Data to use ->
============

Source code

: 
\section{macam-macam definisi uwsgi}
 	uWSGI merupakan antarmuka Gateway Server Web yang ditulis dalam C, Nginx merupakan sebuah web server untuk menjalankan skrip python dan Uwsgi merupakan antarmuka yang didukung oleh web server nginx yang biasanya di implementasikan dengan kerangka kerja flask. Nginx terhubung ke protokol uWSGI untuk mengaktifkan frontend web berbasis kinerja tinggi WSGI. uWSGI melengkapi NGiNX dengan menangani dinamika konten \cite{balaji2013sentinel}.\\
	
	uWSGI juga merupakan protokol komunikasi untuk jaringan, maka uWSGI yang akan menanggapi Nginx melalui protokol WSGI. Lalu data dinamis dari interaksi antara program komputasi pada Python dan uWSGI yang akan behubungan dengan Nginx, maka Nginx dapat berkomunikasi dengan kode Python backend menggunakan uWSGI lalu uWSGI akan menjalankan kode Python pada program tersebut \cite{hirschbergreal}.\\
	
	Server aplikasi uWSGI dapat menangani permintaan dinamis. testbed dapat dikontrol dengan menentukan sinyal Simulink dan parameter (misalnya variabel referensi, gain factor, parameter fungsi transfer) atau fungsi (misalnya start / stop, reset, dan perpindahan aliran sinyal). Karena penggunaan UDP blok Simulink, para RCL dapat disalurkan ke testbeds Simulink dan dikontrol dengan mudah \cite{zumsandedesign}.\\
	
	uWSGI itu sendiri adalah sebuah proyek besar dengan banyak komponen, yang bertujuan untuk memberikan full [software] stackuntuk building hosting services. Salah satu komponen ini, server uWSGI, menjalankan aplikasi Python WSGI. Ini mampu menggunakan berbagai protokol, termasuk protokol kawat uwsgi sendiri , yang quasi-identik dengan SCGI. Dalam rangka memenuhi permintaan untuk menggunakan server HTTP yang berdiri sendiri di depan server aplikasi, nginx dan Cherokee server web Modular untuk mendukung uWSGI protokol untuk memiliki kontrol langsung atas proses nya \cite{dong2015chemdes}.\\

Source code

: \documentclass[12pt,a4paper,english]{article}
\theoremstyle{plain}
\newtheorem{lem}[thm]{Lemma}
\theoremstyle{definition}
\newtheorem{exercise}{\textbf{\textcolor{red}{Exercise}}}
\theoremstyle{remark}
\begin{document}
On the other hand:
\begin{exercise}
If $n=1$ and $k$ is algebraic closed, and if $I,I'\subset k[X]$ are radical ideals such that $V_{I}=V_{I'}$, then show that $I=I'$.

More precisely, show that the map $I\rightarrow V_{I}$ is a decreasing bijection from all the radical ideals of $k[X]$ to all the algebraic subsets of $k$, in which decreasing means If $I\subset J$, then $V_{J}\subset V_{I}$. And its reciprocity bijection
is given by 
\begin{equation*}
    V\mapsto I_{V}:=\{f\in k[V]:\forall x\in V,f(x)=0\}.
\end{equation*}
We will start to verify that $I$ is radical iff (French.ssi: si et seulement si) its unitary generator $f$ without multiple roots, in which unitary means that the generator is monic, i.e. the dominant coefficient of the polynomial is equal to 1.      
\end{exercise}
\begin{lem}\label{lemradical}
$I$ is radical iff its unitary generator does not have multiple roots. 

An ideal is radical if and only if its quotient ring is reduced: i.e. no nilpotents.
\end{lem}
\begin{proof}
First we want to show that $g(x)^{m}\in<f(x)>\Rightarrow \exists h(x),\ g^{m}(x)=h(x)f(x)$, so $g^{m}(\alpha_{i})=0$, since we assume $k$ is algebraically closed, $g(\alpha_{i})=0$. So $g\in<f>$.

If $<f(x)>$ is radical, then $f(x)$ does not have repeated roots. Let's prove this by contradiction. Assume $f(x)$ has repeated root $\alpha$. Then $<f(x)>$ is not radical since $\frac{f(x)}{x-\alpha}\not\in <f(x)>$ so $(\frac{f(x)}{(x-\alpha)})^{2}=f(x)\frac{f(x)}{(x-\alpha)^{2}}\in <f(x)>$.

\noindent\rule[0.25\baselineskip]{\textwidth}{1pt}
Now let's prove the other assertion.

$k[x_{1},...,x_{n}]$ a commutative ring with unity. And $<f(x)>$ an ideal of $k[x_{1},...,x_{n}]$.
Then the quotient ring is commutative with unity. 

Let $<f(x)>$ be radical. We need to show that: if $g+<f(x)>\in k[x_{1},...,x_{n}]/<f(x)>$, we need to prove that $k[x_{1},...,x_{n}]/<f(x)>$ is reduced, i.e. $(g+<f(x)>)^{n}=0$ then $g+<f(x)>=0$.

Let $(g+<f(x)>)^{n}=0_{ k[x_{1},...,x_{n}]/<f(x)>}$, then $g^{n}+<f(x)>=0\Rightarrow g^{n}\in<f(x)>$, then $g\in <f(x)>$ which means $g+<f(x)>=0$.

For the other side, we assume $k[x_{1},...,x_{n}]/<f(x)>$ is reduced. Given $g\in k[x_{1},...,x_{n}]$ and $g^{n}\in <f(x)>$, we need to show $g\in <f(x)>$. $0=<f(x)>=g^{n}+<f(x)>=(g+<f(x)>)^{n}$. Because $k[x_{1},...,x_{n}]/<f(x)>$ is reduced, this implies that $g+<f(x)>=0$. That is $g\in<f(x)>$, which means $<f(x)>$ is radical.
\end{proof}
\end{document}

============

Your instructions -> Reply with a lone number, the count of lines in the data that include the string "newtheorem".

Result for this exercise -> 2